I code a diagram editor and I draw some curved links that perfectly works from quadratic bezier segment (see picture) :
I search the best way (and if it's possible) to draw "spike" curved link. Approximatively like this (in blue) :
I have no idea where to start, I read few articles on drawingbrush or "how to draw a curved text" but it doesn't seems to be what I need...
Thanks for your help or advises ! :)
Just to complete few remarks, the bezier is made with quadrametricBezier class from 3 points. Thanks to all of you !
I don't think there's a built-in way in WPF to do that. You'll have to calculate the coordinates yourself and draw the lines yourself (e.g. using DrawingVisual).
To calculate the coordinates, you would have to:
Step 1 Sample points along the bezier curve.
A bezier curve with 4 control points has the formula:
curve(t) = t^3 p1 + 3 t^2 (1-t) p2 + 3 t (1-t)^2 p3 + (1-t)^3 p4
d/dt curve(t) = 3 p3 - 3 p4 + 6 p2 t - 12 p3 t + 6 p4 t + 3 p1 t^2 - 9 p2 t^2 + 9 p3 t^2 - 3 p4 t^2
With these formulas, you can calculate points on the curve, and their tangent directions. Rotating the tangent direction by 90° (i.e. swap X/Y and change the sign of Y) gives the normal direction.
However, these points are not equidistant:
So if you used these points directly, you'd get a curve where some of the "spikes" are shorter than others:
Step 2: Get equidistant points along the curve
You now have a list of points along the curve. You can calculate the euclidean distance between each point and the next. Summing all those distances up gives the total length of the curve.
Let's say you want spikes that are (roughly) 10 pixels wide. Then you need n=round(TotalLength / 10) points. The points are at s(i) = TotalLength / n * i.
So if you want to e.g. find the value of t for the 3rd equidistant point, you'd calculate s(3) = TotalLength / n * 3. Then you'd iterate over the set of sampled points, summing up the distances as you go, until you reach a point that has a total distance along the curve > s(3).

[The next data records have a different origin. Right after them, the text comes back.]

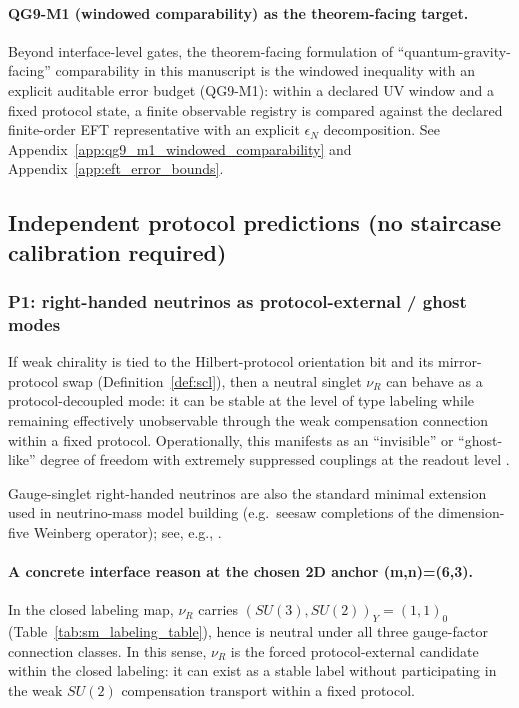\paragraph{QG9-M1 (windowed comparability) as the theorem-facing target.}
\AuditTag Beyond interface-level gates, the theorem-facing formulation of ``quantum-gravity-facing'' comparability in this manuscript is
the windowed inequality with an explicit auditable error budget (QG9-M1):
within a declared UV window and a fixed protocol state, a finite observable registry is compared against the declared finite-order EFT representative
with an explicit $\epsilon_N$ decomposition.
See Appendix~\ref{app:qg9_m1_windowed_comparability} and Appendix~\ref{app:eft_error_bounds}.

\subsection{Independent protocol predictions (no staircase calibration required)}
\label{subsec:independent_protocol_predictions}

\subsubsection{P1: right-handed neutrinos as protocol-external / ghost modes}
\label{subsec:p1_rh_neutrino}

If weak chirality is tied to the Hilbert-protocol orientation bit and its mirror-protocol swap (Definition~\ref{def:scl}), then a neutral singlet $\nu_R$ can behave as a protocol-decoupled mode: it can be stable at the level of type labeling while remaining effectively unobservable through the weak compensation connection within a fixed protocol.
Operationally, this manifests as an ``invisible'' or ``ghost-like'' degree of freedom with extremely suppressed couplings at the readout level \cite{PDGRPP2024}.
\begin{remark}
Gauge-singlet right-handed neutrinos are also the standard minimal extension used in neutrino-mass model building (e.g.\ seesaw completions of the dimension-five Weinberg operator); see, e.g., \cite{Weinberg1979WeinbergOperator,Minkowski1977Seesaw,PDGRPP2024}.
\end{remark}
\paragraph{A concrete interface reason at the chosen 2D anchor (m,n)=(6,3).}
In the closed labeling map, $\nu_R$ carries $(SU(3),SU(2))_Y=(1,1)_0$ (Table~\ref{tab:sm_labeling_table}), hence is neutral under all three gauge-factor connection classes.
In this sense, $\nu_R$ is the forced protocol-external candidate within the closed labeling: it can exist as a stable label without participating in the weak $SU(2)$ compensation transport within a fixed protocol.
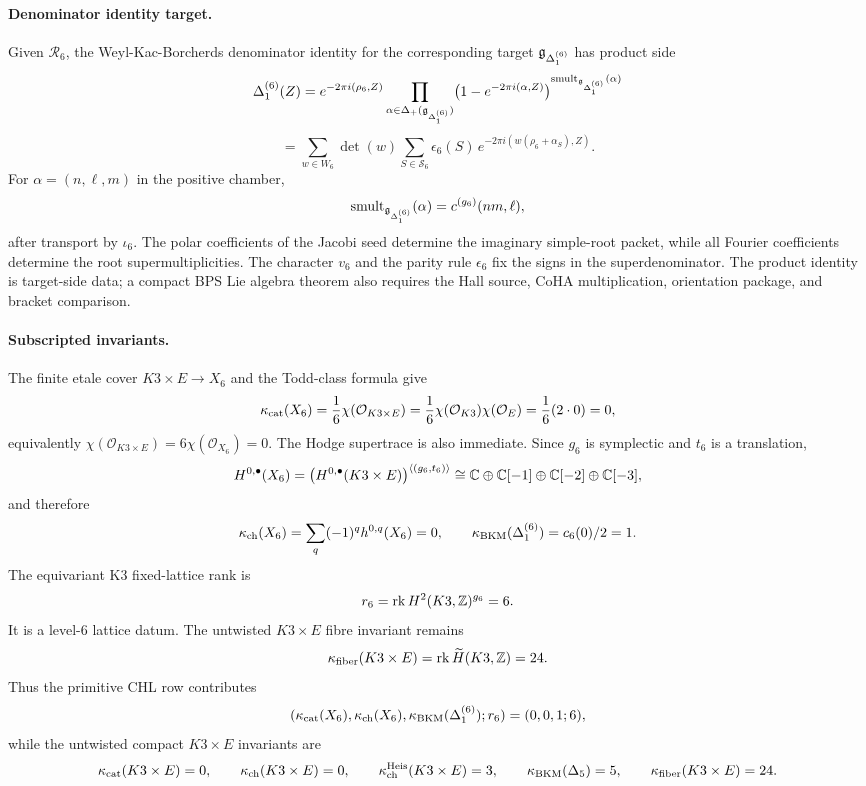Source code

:\paragraph{Denominator identity target.}
Given $\mathscr R_6$, the Weyl-Kac-Borcherds denominator identity for
the corresponding target $\gSix$ has product side
\[
  \DeltaOneSix(Z)
  =e^{-2\pi i(\rho_6,Z)}
  \prod_{\alpha\in\Delta_+(\gSix)}
  \bigl(1-e^{-2\pi i(\alpha,Z)}\bigr)^{
    \operatorname{smult}_{\gSix}(\alpha)}
\]
\[
  =\sum_{w\in W_6}\det(w)
  \sum_{S\in\mathcal S_6}
  \epsilon_6(S)\,
  e^{-2\pi i(w(\rho_6+\alpha_S),Z)} .
\]
For $\alpha=(n,\ell,m)$ in the positive chamber,
\[
  \operatorname{smult}_{\gSix}(\alpha)=c^{(g_6)}(nm,\ell),
\]
after transport by $\iota_6$. The polar coefficients of the Jacobi seed
determine the imaginary simple-root packet, while all Fourier
coefficients determine the root supermultiplicities. The
character $v_6$ and the parity rule $\epsilon_6$ fix the signs in the
superdenominator. The product identity is target-side data; a compact
BPS Lie algebra theorem also requires the Hall source, CoHA
multiplication, orientation package, and bracket comparison.

\paragraph{Subscripted invariants.}
The finite etale cover $K3\times E\to X_6$ and the Todd-class formula
give
\[
  \kcat(X_6)=\frac{1}{6}\chi(\mathcal{O}_{K3\times E})
  =\frac{1}{6}\chi(\mathcal{O}_{K3})\chi(\mathcal{O}_E)
  =\frac{1}{6}(2\cdot0)=0,
\]
equivalently $\chi(\mathcal O_{K3\times E})=6\chi(\mathcal O_{X_6})=0$.
The Hodge supertrace is also immediate. Since $g_6$ is symplectic and
$t_6$ is a translation,
\[
  H^{0,\bullet}(X_6)=
  \bigl(H^{0,\bullet}(K3\times E)\bigr)^{\langle(g_6,t_6)\rangle}
  \cong
  \C\oplus\C[-1]\oplus\C[-2]\oplus\C[-3],
\]
and therefore
\[
  \kch(X_6)=\sum_q(-1)^qh^{0,q}(X_6)=0,
  \qquad
  \kBKM(\DeltaOneSix)=c_6(0)/2=1 .
\]
The equivariant K3 fixed-lattice rank is
\[
  r_6=\mathrm{rk}\,H^2(K3,\Z)^{g_6}=6 .
\]
It is a level-$6$ lattice datum. The untwisted $K3\times E$ fibre
invariant remains
\[
  \kfib(K3\times E)=\mathrm{rk}\,\widetilde H(K3,\Z)=24.
\]
Thus the primitive CHL row contributes
\[
  (\kcat(X_6),\kch(X_6),\kBKM(\DeltaOneSix);r_6)=(0,0,1;6),
\]
while the untwisted compact $K3\times E$ invariants are
\[
  \kcat(K3\times E)=0,\qquad \kch(K3\times E)=0,\qquad
  \kch^{\mathrm{Heis}}(K3\times E)=3,\qquad
  \kBKM(\Delta_5)=5,\qquad \kfib(K3\times E)=24 .
\]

Now you know the points immediately before and after the point you're looking for, and you can use the rule of three to calculate the t in between.
Now you have a set of points that are the same distance apart along the curve:
Step 3: Drawing the spikes
This is the easiest part: At each of your equidistant points, calculate the normal (using the derivative formula above). Divide that normal by its length to get the unit normal. Then add to each even point +d * UnitNormal and to each odd point -d * UnitNormal, where d is the "depth" of the spike, i.e. the distance of the tip to the curve.
Assuming that you already have computed Bezier curve, desired curve is a sum of triangle wave multiplied to normal vector to the Bezier curve with the Bezier curve. The only thing you should take into account that the Bezier curve is a parametric curve with parameter t in [0, 1]. Then you need Bezier curve length function L(t) and to plug that into triangle wave equation instead of t.
Triangle wave also can be expressed through modulo operation
TW(t) = M * abs(mod(q * L(t), n * 2 - 2) - n + 1) + 1
where
M - a magnitude of the wave,
q - a scaling factor along path,
n - period of a curve,
t - parameter of a Bezier curve,
L(t) - length function of Bezier curve.
Resulting curve:
C(t) = TW(t) * B_normal(t) + B(t)
where B_normal(t) is a normal vector to a Bezier curve at point t.
For those that can be interested by the WPF solution, I finally code this (not very optimized) based on the QuadraticBezierSegment and PathGeometry classes.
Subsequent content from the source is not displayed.